Keywords: B vitamins; Mendelian randomization; homocysteine; phenome-wide association study.

Figure 1. Interrelation between folate, vitamin B6, vitamin B12 and homocysteine metabolism.

Folate is reduced to THF. A methyl group is then transferred to THF, forming 5,10-methylene-THF. 5,10-methylene-THF can be reduced by MTHFR to 5-methyl-THF. The methyl group of 5-methyl-THF is transferred to homocysteine by MS, generating methionine and regenerating THF. Vitamin B12 is a cofactor for MS. Methionine can also be generated independently of folate and B12, by the action of BHMT, which transfers a methyl group from betaine to homocysteine. Methionine is then activated to form SAM, which serves as a universal methyl donor for numerous reactions. SAH is one of the products of these methylation reactions and is subsequently hydrolyzed to generate homocysteine. Homocysteine is used either to regenerate methionine, or it is converted to cystathionine and then cysteine. BHMT, betaine homocysteine methyltransferase; DMG, dimethylglycine; MS, methionine synthase; MTHFR, methylenetetrahydrofolate reductase; SAH, S-adenosyl homocysteine; SAM, S-adenosyl methionine; THF, tetrahydrofolate.

Figure 2. Flowchart for the study design.
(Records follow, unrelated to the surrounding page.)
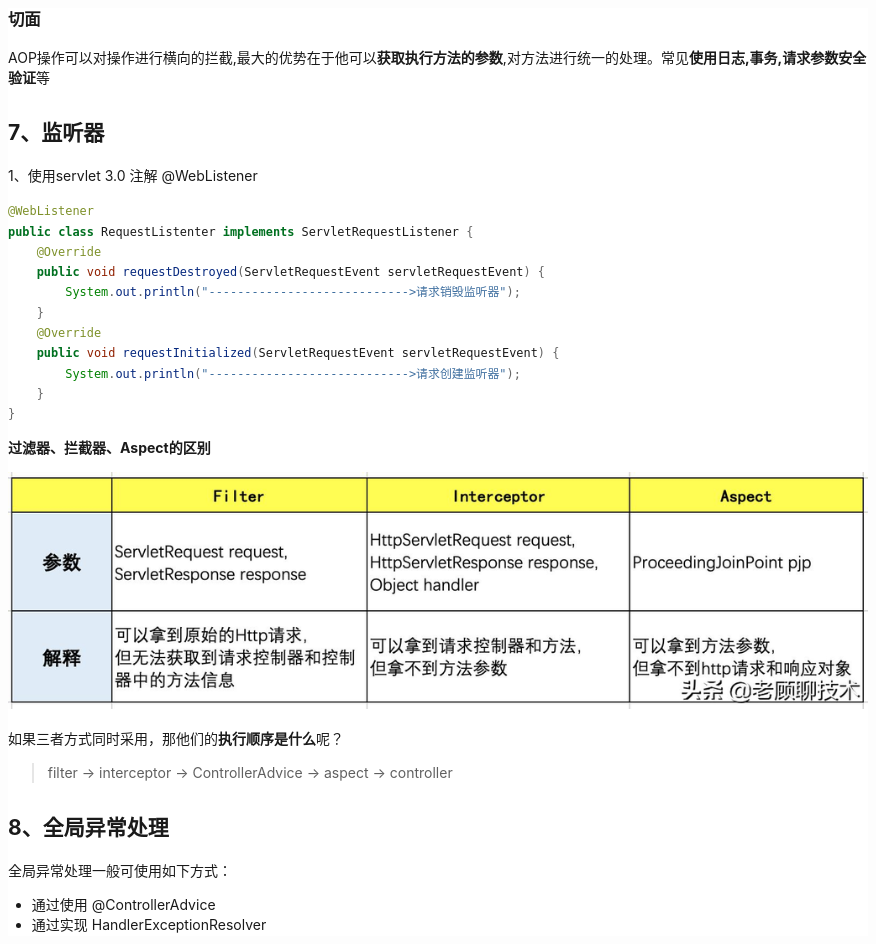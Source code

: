 



### 切面

AOP操作可以对操作进行横向的拦截,最大的优势在于他可以**获取执行方法的参数**,对方法进行统一的处理。常见**使用日志,事务,请求参数安全验证**等



## 7、监听器

1、使用servlet 3.0 注解 @WebListener

```java
@WebListener
public class RequestListenter implements ServletRequestListener {
    @Override
    public void requestDestroyed(ServletRequestEvent servletRequestEvent) {
        System.out.println("---------------------------->请求销毁监听器");
    }
    @Override
    public void requestInitialized(ServletRequestEvent servletRequestEvent) {
        System.out.println("---------------------------->请求创建监听器");
    }
}
```



**过滤器、拦截器、Aspect的区别**

![img](assets/e8f97e5a29a54882a3189bc5a21e8015.jpg)

如果三者方式同时采用，那他们的**执行顺序是什么**呢？

> filter -> interceptor -> ControllerAdvice -> aspect -> controller

## 8、全局异常处理

全局异常处理一般可使用如下方式：

*   通过使用  @ControllerAdvice
*   通过实现 HandlerExceptionResolver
Step 1, PheWAS analysis was performed for each biomarker to investigate associations with a wide range of disease outcomes; Step 2, the observed significant associations were replicated using several MR approaches (IVW, weighted median, MR-Egger and MR-PRESSO); Step 3, dose-response, mediation and bioinformatics analyses were conducted to quantify and characterize the associations between the biomarkers and the associated outcomes.

Figure 3. Schematic diagram illustrating the rationale of mediation analysis.
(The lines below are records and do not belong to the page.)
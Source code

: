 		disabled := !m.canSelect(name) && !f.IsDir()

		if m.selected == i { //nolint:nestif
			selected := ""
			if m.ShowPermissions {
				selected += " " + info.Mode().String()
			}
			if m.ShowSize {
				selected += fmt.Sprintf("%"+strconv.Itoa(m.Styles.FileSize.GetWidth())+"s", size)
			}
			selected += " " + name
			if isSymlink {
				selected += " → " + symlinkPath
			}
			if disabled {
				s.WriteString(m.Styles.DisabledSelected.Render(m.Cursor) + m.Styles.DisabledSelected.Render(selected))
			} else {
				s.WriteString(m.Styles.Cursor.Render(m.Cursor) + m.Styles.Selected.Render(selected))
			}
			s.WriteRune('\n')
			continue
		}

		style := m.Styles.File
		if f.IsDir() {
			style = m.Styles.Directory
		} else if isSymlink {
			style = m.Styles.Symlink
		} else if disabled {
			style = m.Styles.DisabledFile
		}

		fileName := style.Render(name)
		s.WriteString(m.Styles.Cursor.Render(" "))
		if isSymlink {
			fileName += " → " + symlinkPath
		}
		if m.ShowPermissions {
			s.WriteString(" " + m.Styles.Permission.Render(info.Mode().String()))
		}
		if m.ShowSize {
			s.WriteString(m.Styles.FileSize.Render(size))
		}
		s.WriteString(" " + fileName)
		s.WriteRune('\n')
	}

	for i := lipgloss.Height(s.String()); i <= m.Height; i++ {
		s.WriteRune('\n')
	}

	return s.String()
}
Dotted lines (αβ₂) refer to the indirect effect of the exposure on the identified outcome through the mediator. Solid line (β₁) is the direct effect of the exposure on the identified outcome. The assumption under mediation analysis is that 1) the relationship between the exposure and the outcome is entirely mediated by the mediator; 2) the exposure is truly associated with the mediator; and 3) the exposure is not associated with any confounder of the relationship between the mediator and the outcome.

Figure 4. Plots for PheWAS associations of folate, vitamin B6, vitamin B12 and homocysteine (n=385917).

The x axis represents distinct phenotypic groups by using different colors, the y axis represents the p value for the phenotypic associations.

Figure 5. Dose-response relationships between genetically predicted biomarker concentrations and the risk of outcomes identified by PheWAS (n=385917).

(A) Non-linear relationship between genetically predicted vitamin B12 concentration and vitamin-B complex deficiencies risk; (B) Non-linear relationship between genetically predicted vitamin B12 concentration and megaloblastic anemia risk; (C) Non-linear relationship between genetically predicted homocysteine concentration and cerebrovascular disease risk; (D) Non-linear relationship between genetically predicted folate concentration and megaloblastic anemia risk; (E) Non-linear relationship between genetically predicted vitamin B12 concentration and cholelithiasis and cholecystitis risk.

Figure 6. Bioinformatics analysis for homocysteine-associated instrumental variants.

(A) eQTL violin plots of the associations between homocysteine-associated SNPs and expression of located genes; (B) Diagram of the interactions between homocysteine-associated genes and hyperlipidemia-associated genes; (C) Diagram of the interactions between homocysteine-associated genes and chronic renal failure-associated genes; (D) Diagram of the interactions between homocysteine-associated genes and chronic kidney disease-associated genes.